◆ **DATA FOR REVIEW**:
-- -- --
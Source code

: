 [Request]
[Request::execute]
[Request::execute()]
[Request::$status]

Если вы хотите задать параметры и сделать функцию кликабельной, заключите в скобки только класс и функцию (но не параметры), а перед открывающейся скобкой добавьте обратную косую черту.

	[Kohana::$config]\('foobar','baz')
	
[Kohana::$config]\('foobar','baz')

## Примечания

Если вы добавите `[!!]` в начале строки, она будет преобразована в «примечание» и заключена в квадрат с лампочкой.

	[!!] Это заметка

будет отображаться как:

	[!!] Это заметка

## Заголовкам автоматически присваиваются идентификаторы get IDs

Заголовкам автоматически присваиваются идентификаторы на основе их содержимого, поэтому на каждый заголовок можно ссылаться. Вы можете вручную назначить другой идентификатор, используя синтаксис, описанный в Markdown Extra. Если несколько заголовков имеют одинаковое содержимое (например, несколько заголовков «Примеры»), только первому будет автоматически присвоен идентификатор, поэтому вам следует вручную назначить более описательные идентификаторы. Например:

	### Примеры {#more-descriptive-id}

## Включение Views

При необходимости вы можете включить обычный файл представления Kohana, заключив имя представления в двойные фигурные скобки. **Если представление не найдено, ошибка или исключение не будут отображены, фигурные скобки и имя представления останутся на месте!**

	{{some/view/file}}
-- -- --
◆ **WHAT TO PRODUCE**: Print nothing but the lines from the line with "## Включение Views" to the last line of the records above. Both of those lines count.

◆ **RESPONSE TO THE TASK**:
## Включение Views

При необходимости вы можете включить обычный файл представления Kohana, заключив имя представления в двойные фигурные скобки. **Если представление не найдено, ошибка или исключение не будут отображены, фигурные скобки и имя представления останутся на месте!**

	{{some/view/file}}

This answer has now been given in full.